[Supplied data Boundary: Start]
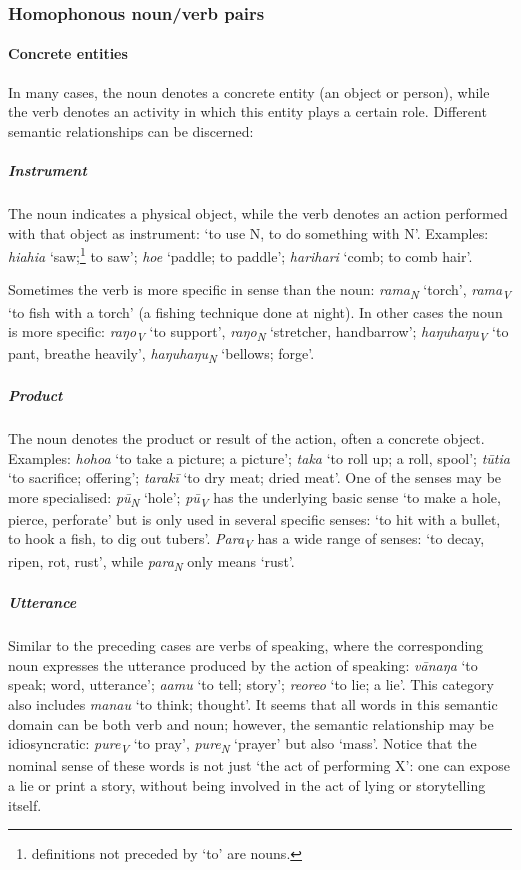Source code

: \subsubsection[Homophonous noun/verb pairs]{Homophonous noun/verb pairs}\label{sec:3.2.2.1}

\paragraph{Concrete entities}\label{sec:3.2.2.1.1} In many cases, the noun denotes a concrete entity (an object or person), while the verb denotes an activity in which this entity plays a certain role. Different semantic relationships can be discerned:

\subparagraph{Instrument} The noun indicates a physical object, while the verb denotes an action performed with that object as instrument: ‘to use N, to do something with N’. Examples: \textit{hiahia} ‘saw;\footnote{\label{fn:100} definitions not preceded by ‘to’ are nouns.} to saw’; \textit{hoe} ‘paddle; to paddle’; \textit{harihari} ‘comb; to comb hair’. 

Sometimes the verb is more specific in sense than the noun: \textit{rama}\textit{\textsubscript{N}} ‘torch’, \textit{rama}\textit{\textsubscript{V}} ‘to fish with a torch’ (a fishing technique done at night). In other cases the noun is more specific: \textit{raŋo}\textit{\textsubscript{V}} ‘to support’, \textit{raŋo}\textit{\textsubscript{N}} ‘stretcher, handbarrow’; \textit{haŋuhaŋu}\textit{\textsubscript{V}} ‘to pant, breathe heavily’, \textit{haŋuhaŋu}\textit{\textsubscript{N}} ‘bellows; forge’. 

\subparagraph{Product} The noun denotes the product or result of the action, often a concrete object. Examples: \textit{hoho{\ꞌ}a}\textit{\textsubscript{}} ‘to take a picture; a picture’; \textit{taka} ‘to roll up; a roll, spool’; \textit{tūtia} ‘to sacrifice; offering’; \textit{tarakī} ‘to dry meat; dried meat’. One of the senses may be more specialised: \textit{pū}\textit{\textsubscript{N}} ‘hole’; \textit{pū}\textit{\textsubscript{V}} has the underlying basic sense ‘to make a hole, pierce, perforate’ but is only used in several specific senses: ‘to hit with a bullet, to hook a fish, to dig out tubers’. \textit{Para}\textit{\textsubscript{V}} has a wide range of senses: ‘to decay, ripen, rot, rust’, while \textit{para}\textit{\textsubscript{N}} only means ‘rust’.

\subparagraph{Utterance} Similar to the preceding cases are verbs of speaking, where the corresponding noun expresses the utterance produced by the action of speaking: \textit{vānaŋa} ‘to speak; word, utterance’; \textit{\mbox{{\ꞌ}a{\ꞌ}amu}} ‘to tell; story’; \textit{reoreo} ‘to lie; a lie’. This category also includes \textit{mana{\ꞌ}u} ‘to think; thought’. It seems that all words in this semantic domain can be both verb and noun; however, the semantic relationship may be idiosyncratic: \textit{pure}\textit{\textsubscript{V}} ‘to pray’, \textit{pure}\textit{\textsubscript{N}} ‘prayer’ but also ‘mass’. Notice that the nominal sense of these words is not just ‘the act of performing X’: one can expose a lie or print a story, without being involved in the act of lying or storytelling itself. 

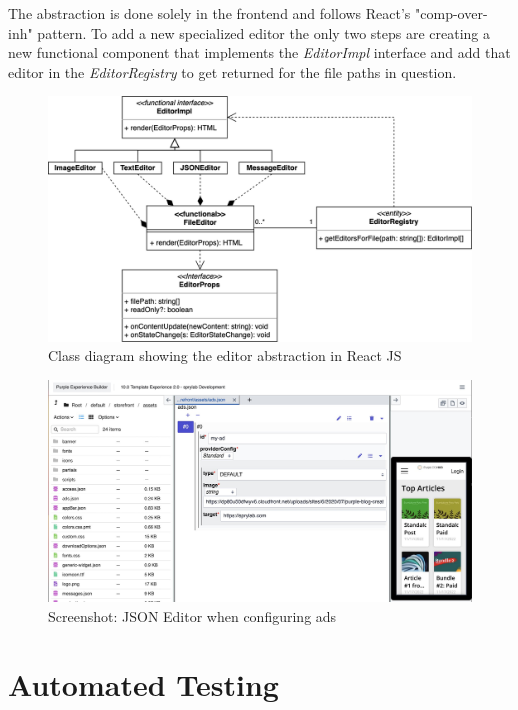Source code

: The abstraction is done solely in the frontend and follows React's "\Gls{comp-over-inh}" pattern.
To add a new specialized editor the only two steps are creating a new functional component that implements the \textit{EditorImpl} interface
and add that editor in the \textit{EditorRegistry} to get returned for the file paths in question.

\begin{figure}[h]
  \includegraphics[width=\textwidth]{pics/abstract_editor_uml.drawio.png}
  \caption{Class diagram showing the editor abstraction in React JS}
  \label{fig:abstract-editor}
\end{figure}
\begin{figure}[h]
  \includegraphics[width=\textwidth]{pics/ads_json_editor.jpg}
  \caption{Screenshot: JSON Editor when configuring ads}
  \label{fig:ads-editor}
\end{figure}


\section{Automated Testing}
\label{sec:automated-testing}

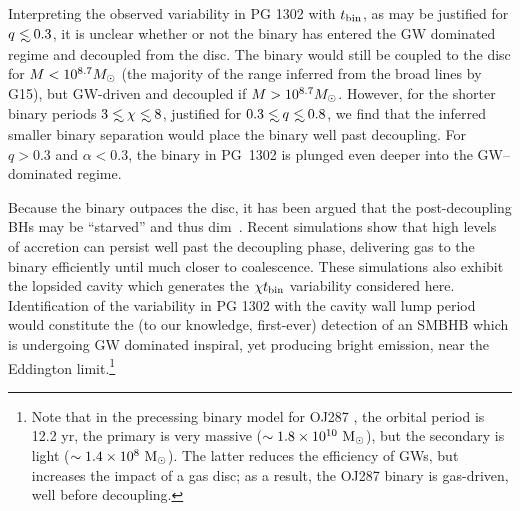 Interpreting the observed variability in PG 1302 with $t_{\rm bin}$, as
may be justified for $q\lsim 0.3$, it is unclear whether or not the
binary has entered the GW dominated regime and decoupled from the
disc. The binary would still be coupled to the disc for 
$M<10^{8.7} {{M_{\odot}}}$ (the majority of the range inferred from the broad lines by G15), but GW-driven and decoupled if
$M>10^{8.7} {{M_{\odot}}}$. However, for the shorter binary periods $3 \lsim
\chi\lsim8$, justified for $0.3 \lsim q \lsim 0.8$, we find
that the inferred smaller binary separation would place the binary
well past decoupling.  For $q>0.3$ and $\alpha<0.3$, the binary in
PG~1302 is plunged even deeper into the GW--dominated regime.




Because the binary outpaces the disc, it has
been argued that the post-decoupling BHs may be ``starved'' and thus
dim~\citep{Milos:Phinney:2005,Shapiro:2010,TM10}. Recent simulations
\citep{Noble+2012, Farris:2015:GW} show that high levels of accretion
can persist well past the decoupling phase, delivering gas to the
binary efficiently until much closer to coalescence. These simulations
also exhibit the lopsided cavity which generates the $\chi t_{\rm{bin}}$
variability considered here. Identification of the variability in PG
1302 with the cavity wall lump period would constitute the (to our
knowledge, first-ever) detection of an SMBHB which is undergoing GW
dominated inspiral, yet producing bright emission, near the Eddington
limit.\vspace{-1\baselineskip}\footnote{Note that in the precessing
  binary model for OJ287 \citep{LehtoValtonen1996,Valtonen+2008}, the
  orbital period is 12.2 yr, the primary is very massive ($\sim
  1.8\times10^{10}~{\rm M_\odot}$), but the secondary is light ($\sim
  1.4\times10^{8}~{\rm M_\odot}$). The latter reduces the efficiency
  of GWs, but increases the impact of a gas disc; as a result, the
  OJ287 binary is gas-driven, well before decoupling.}



 



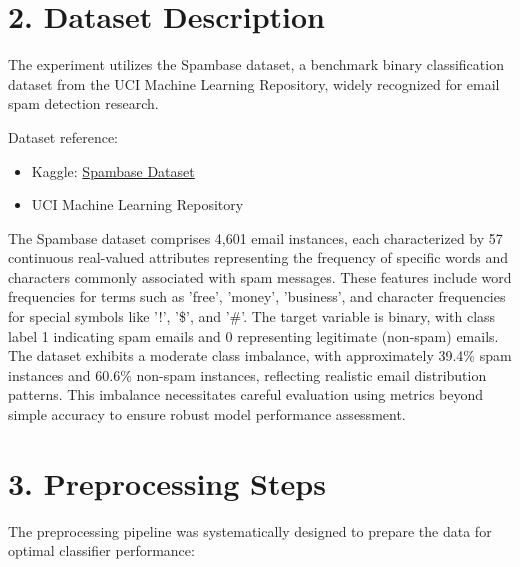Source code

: \documentclass[11pt]{article}
\begin{document}
\section*{2. Dataset Description}
The experiment utilizes the Spambase dataset, a benchmark binary classification dataset from the UCI Machine Learning Repository, widely recognized for email spam detection research.

Dataset reference:
\begin{itemize}
    \item Kaggle: \href{https://www.kaggle.com/datasets/somesh24/spambase}{Spambase Dataset}
    \item UCI Machine Learning Repository
\end{itemize}

The Spambase dataset comprises 4,601 email instances, each characterized by 57 continuous real-valued attributes representing the frequency of specific words and characters commonly associated with spam messages. These features include word frequencies for terms such as 'free', 'money', 'business', and character frequencies for special symbols like '!', '\$', and '\#'. The target variable is binary, with class label 1 indicating spam emails and 0 representing legitimate (non-spam) emails. The dataset exhibits a moderate class imbalance, with approximately 39.4\% spam instances and 60.6\% non-spam instances, reflecting realistic email distribution patterns. This imbalance necessitates careful evaluation using metrics beyond simple accuracy to ensure robust model performance assessment.

\section*{3. Preprocessing Steps}
The preprocessing pipeline was systematically designed to prepare the data for optimal classifier performance:
\end{document}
[Supplied data Boundary: End]
Requirement: Exact reproduction of the entries above is what's needed; images stay out.

Your response:
Source code

: \subsubsection[Homophonous noun/verb pairs]{Homophonous noun/verb pairs}\label{sec:3.2.2.1}

\paragraph{Concrete entities}\label{sec:3.2.2.1.1} In many cases, the noun denotes a concrete entity (an object or person), while the verb denotes an activity in which this entity plays a certain role. Different semantic relationships can be discerned:

\subparagraph{Instrument} The noun indicates a physical object, while the verb denotes an action performed with that object as instrument: ‘to use N, to do something with N’. Examples: \textit{hiahia} ‘saw;\footnote{\label{fn:100} definitions not preceded by ‘to’ are nouns.} to saw’; \textit{hoe} ‘paddle; to paddle’; \textit{harihari} ‘comb; to comb hair’. 

Sometimes the verb is more specific in sense than the noun: \textit{rama}\textit{\textsubscript{N}} ‘torch’, \textit{rama}\textit{\textsubscript{V}} ‘to fish with a torch’ (a fishing technique done at night). In other cases the noun is more specific: \textit{raŋo}\textit{\textsubscript{V}} ‘to support’, \textit{raŋo}\textit{\textsubscript{N}} ‘stretcher, handbarrow’; \textit{haŋuhaŋu}\textit{\textsubscript{V}} ‘to pant, breathe heavily’, \textit{haŋuhaŋu}\textit{\textsubscript{N}} ‘bellows; forge’. 

\subparagraph{Product} The noun denotes the product or result of the action, often a concrete object. Examples: \textit{hoho{\ꞌ}a}\textit{\textsubscript{}} ‘to take a picture; a picture’; \textit{taka} ‘to roll up; a roll, spool’; \textit{tūtia} ‘to sacrifice; offering’; \textit{tarakī} ‘to dry meat; dried meat’. One of the senses may be more specialised: \textit{pū}\textit{\textsubscript{N}} ‘hole’; \textit{pū}\textit{\textsubscript{V}} has the underlying basic sense ‘to make a hole, pierce, perforate’ but is only used in several specific senses: ‘to hit with a bullet, to hook a fish, to dig out tubers’. \textit{Para}\textit{\textsubscript{V}} has a wide range of senses: ‘to decay, ripen, rot, rust’, while \textit{para}\textit{\textsubscript{N}} only means ‘rust’.

\subparagraph{Utterance} Similar to the preceding cases are verbs of speaking, where the corresponding noun expresses the utterance produced by the action of speaking: \textit{vānaŋa} ‘to speak; word, utterance’; \textit{\mbox{{\ꞌ}a{\ꞌ}amu}} ‘to tell; story’; \textit{reoreo} ‘to lie; a lie’. This category also includes \textit{mana{\ꞌ}u} ‘to think; thought’. It seems that all words in this semantic domain can be both verb and noun; however, the semantic relationship may be idiosyncratic: \textit{pure}\textit{\textsubscript{V}} ‘to pray’, \textit{pure}\textit{\textsubscript{N}} ‘prayer’ but also ‘mass’. Notice that the nominal sense of these words is not just ‘the act of performing X’: one can expose a lie or print a story, without being involved in the act of lying or storytelling itself. 

Source code

: The abstraction is done solely in the frontend and follows React's "\Gls{comp-over-inh}" pattern.
To add a new specialized editor the only two steps are creating a new functional component that implements the \textit{EditorImpl} interface
and add that editor in the \textit{EditorRegistry} to get returned for the file paths in question.

\begin{figure}[h]
  \includegraphics[width=\textwidth]{pics/abstract_editor_uml.drawio.png}
  \caption{Class diagram showing the editor abstraction in React JS}
  \label{fig:abstract-editor}
\end{figure}
\begin{figure}[h]
  \includegraphics[width=\textwidth]{pics/ads_json_editor.jpg}
  \caption{Screenshot: JSON Editor when configuring ads}
  \label{fig:ads-editor}
\end{figure}


\section{Automated Testing}
\label{sec:automated-testing}

 Interpreting the observed variability in PG 1302 with $t_{\rm bin}$, as
may be justified for $q\lsim 0.3$, it is unclear whether or not the
binary has entered the GW dominated regime and decoupled from the
disc. The binary would still be coupled to the disc for 
$M<10^{8.7} {{M_{\odot}}}$ (the majority of the range inferred from the broad lines by G15), but GW-driven and decoupled if
$M>10^{8.7} {{M_{\odot}}}$. However, for the shorter binary periods $3 \lsim
\chi\lsim8$, justified for $0.3 \lsim q \lsim 0.8$, we find
that the inferred smaller binary separation would place the binary
well past decoupling.  For $q>0.3$ and $\alpha<0.3$, the binary in
PG~1302 is plunged even deeper into the GW--dominated regime.




Because the binary outpaces the disc, it has
been argued that the post-decoupling BHs may be ``starved'' and thus
dim~\citep{Milos:Phinney:2005,Shapiro:2010,TM10}. Recent simulations
\citep{Noble+2012, Farris:2015:GW} show that high levels of accretion
can persist well past the decoupling phase, delivering gas to the
binary efficiently until much closer to coalescence. These simulations
also exhibit the lopsided cavity which generates the $\chi t_{\rm{bin}}$
variability considered here. Identification of the variability in PG
1302 with the cavity wall lump period would constitute the (to our
knowledge, first-ever) detection of an SMBHB which is undergoing GW
dominated inspiral, yet producing bright emission, near the Eddington
limit.\vspace{-1\baselineskip}\footnote{Note that in the precessing
  binary model for OJ287 \citep{LehtoValtonen1996,Valtonen+2008}, the
  orbital period is 12.2 yr, the primary is very massive ($\sim
  1.8\times10^{10}~{\rm M_\odot}$), but the secondary is light ($\sim
  1.4\times10^{8}~{\rm M_\odot}$). The latter reduces the efficiency
  of GWs, but increases the impact of a gas disc; as a result, the
  OJ287 binary is gas-driven, well before decoupling.}



 



Source code

: \documentclass[11pt]{article}
\begin{document}
\section*{2. Dataset Description}
The experiment utilizes the Spambase dataset, a benchmark binary classification dataset from the UCI Machine Learning Repository, widely recognized for email spam detection research.

Dataset reference:
\begin{itemize}
    \item Kaggle: \href{https://www.kaggle.com/datasets/somesh24/spambase}{Spambase Dataset}
    \item UCI Machine Learning Repository
\end{itemize}

The Spambase dataset comprises 4,601 email instances, each characterized by 57 continuous real-valued attributes representing the frequency of specific words and characters commonly associated with spam messages. These features include word frequencies for terms such as 'free', 'money', 'business', and character frequencies for special symbols like '!', '\$', and '\#'. The target variable is binary, with class label 1 indicating spam emails and 0 representing legitimate (non-spam) emails. The dataset exhibits a moderate class imbalance, with approximately 39.4\% spam instances and 60.6\% non-spam instances, reflecting realistic email distribution patterns. This imbalance necessitates careful evaluation using metrics beyond simple accuracy to ensure robust model performance assessment.

\section*{3. Preprocessing Steps}
The preprocessing pipeline was systematically designed to prepare the data for optimal classifier performance:
\end{document}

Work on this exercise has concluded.